> [GOAL OF THE EXERCISE] How many lines in the records below contain "Returns"? Reply with the number only.

==== INFORMATION SHOWN

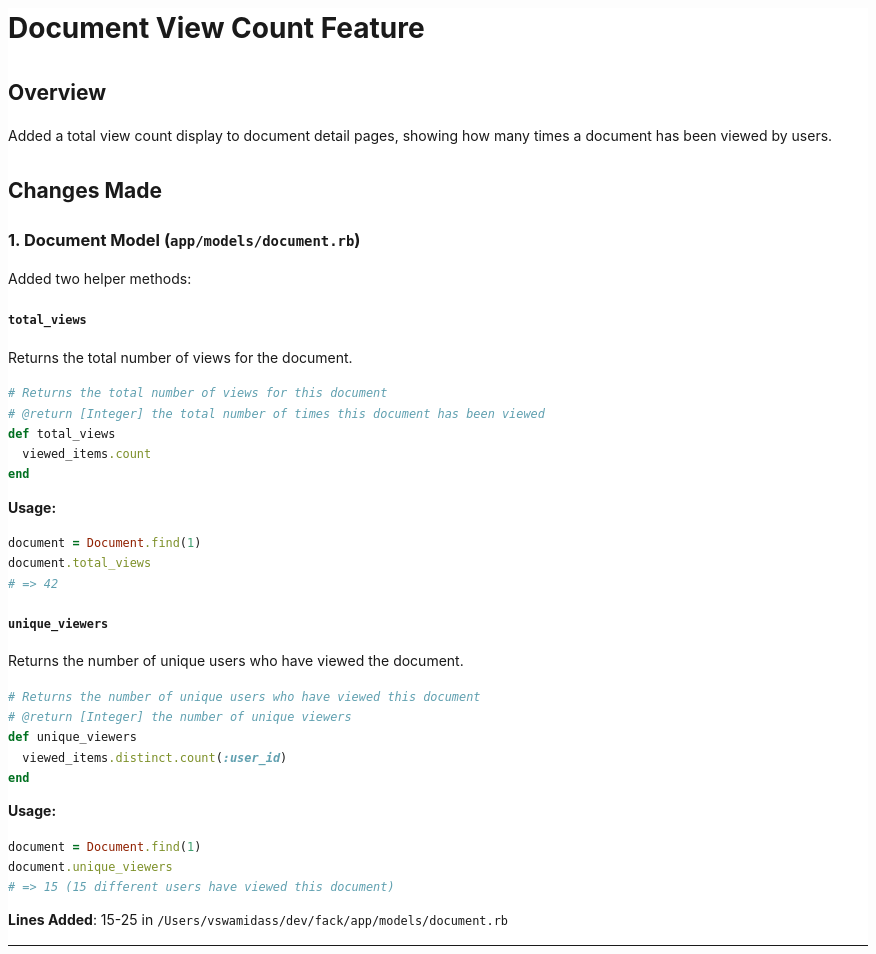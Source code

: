 # Document View Count Feature

## Overview

Added a total view count display to document detail pages, showing how many times a document has been viewed by users.

## Changes Made

### 1. Document Model (`app/models/document.rb`)

Added two helper methods:

#### `total_views`
Returns the total number of views for the document.

```ruby
# Returns the total number of views for this document
# @return [Integer] the total number of times this document has been viewed
def total_views
  viewed_items.count
end
```

**Usage:**
```ruby
document = Document.find(1)
document.total_views
# => 42
```

#### `unique_viewers`
Returns the number of unique users who have viewed the document.

```ruby
# Returns the number of unique users who have viewed this document
# @return [Integer] the number of unique viewers
def unique_viewers
  viewed_items.distinct.count(:user_id)
end
```

**Usage:**
```ruby
document = Document.find(1)
document.unique_viewers
# => 15 (15 different users have viewed this document)
```

**Lines Added**: 15-25 in `/Users/vswamidass/dev/fack/app/models/document.rb`

---
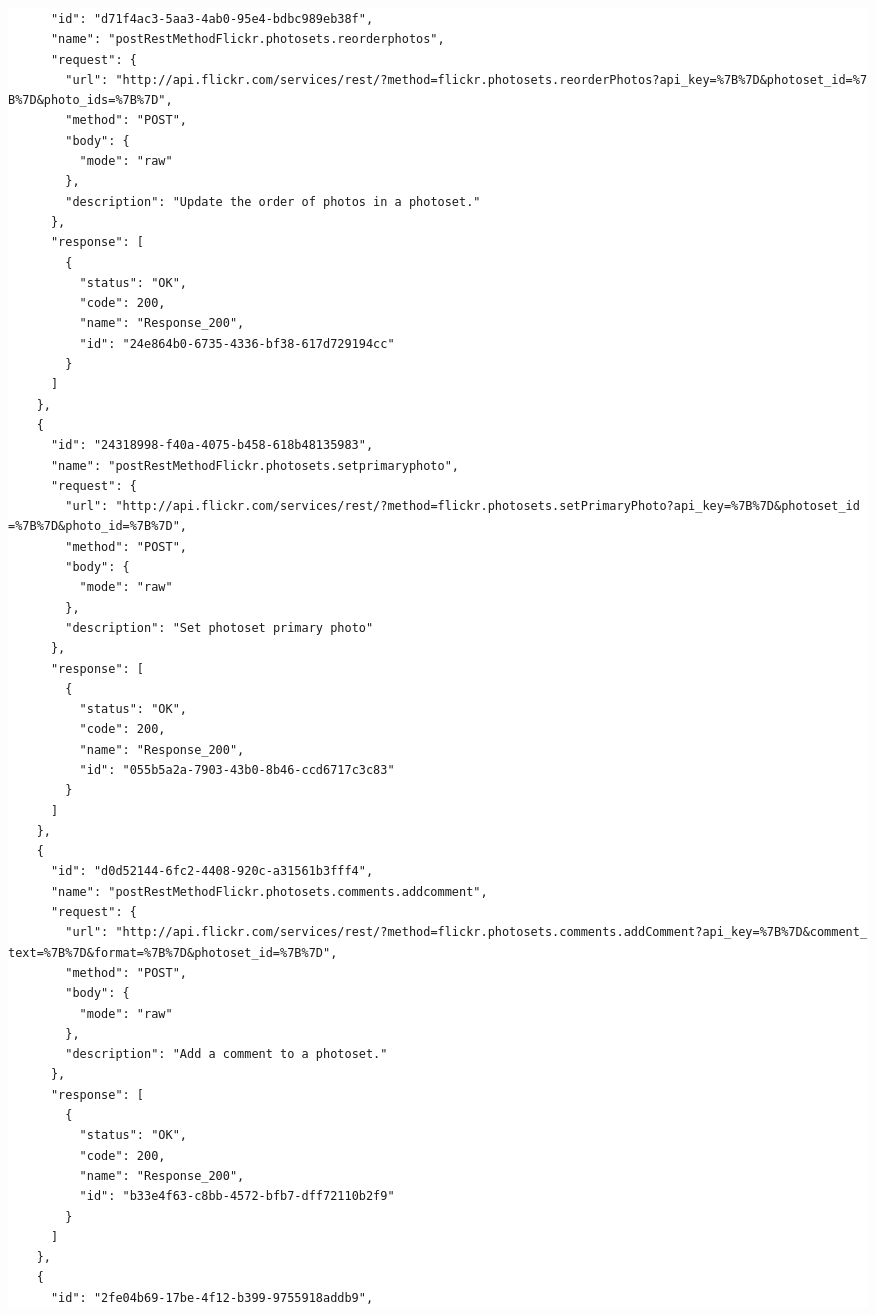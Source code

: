           "id": "d71f4ac3-5aa3-4ab0-95e4-bdbc989eb38f",
          "name": "postRestMethodFlickr.photosets.reorderphotos",
          "request": {
            "url": "http://api.flickr.com/services/rest/?method=flickr.photosets.reorderPhotos?api_key=%7B%7D&photoset_id=%7B%7D&photo_ids=%7B%7D",
            "method": "POST",
            "body": {
              "mode": "raw"
            },
            "description": "Update the order of photos in a photoset."
          },
          "response": [
            {
              "status": "OK",
              "code": 200,
              "name": "Response_200",
              "id": "24e864b0-6735-4336-bf38-617d729194cc"
            }
          ]
        },
        {
          "id": "24318998-f40a-4075-b458-618b48135983",
          "name": "postRestMethodFlickr.photosets.setprimaryphoto",
          "request": {
            "url": "http://api.flickr.com/services/rest/?method=flickr.photosets.setPrimaryPhoto?api_key=%7B%7D&photoset_id=%7B%7D&photo_id=%7B%7D",
            "method": "POST",
            "body": {
              "mode": "raw"
            },
            "description": "Set photoset primary photo"
          },
          "response": [
            {
              "status": "OK",
              "code": 200,
              "name": "Response_200",
              "id": "055b5a2a-7903-43b0-8b46-ccd6717c3c83"
            }
          ]
        },
        {
          "id": "d0d52144-6fc2-4408-920c-a31561b3fff4",
          "name": "postRestMethodFlickr.photosets.comments.addcomment",
          "request": {
            "url": "http://api.flickr.com/services/rest/?method=flickr.photosets.comments.addComment?api_key=%7B%7D&comment_text=%7B%7D&format=%7B%7D&photoset_id=%7B%7D",
            "method": "POST",
            "body": {
              "mode": "raw"
            },
            "description": "Add a comment to a photoset."
          },
          "response": [
            {
              "status": "OK",
              "code": 200,
              "name": "Response_200",
              "id": "b33e4f63-c8bb-4572-bfb7-dff72110b2f9"
            }
          ]
        },
        {
          "id": "2fe04b69-17be-4f12-b399-9755918addb9",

========

> [SOLUTION TO THIS EXERCISE] 4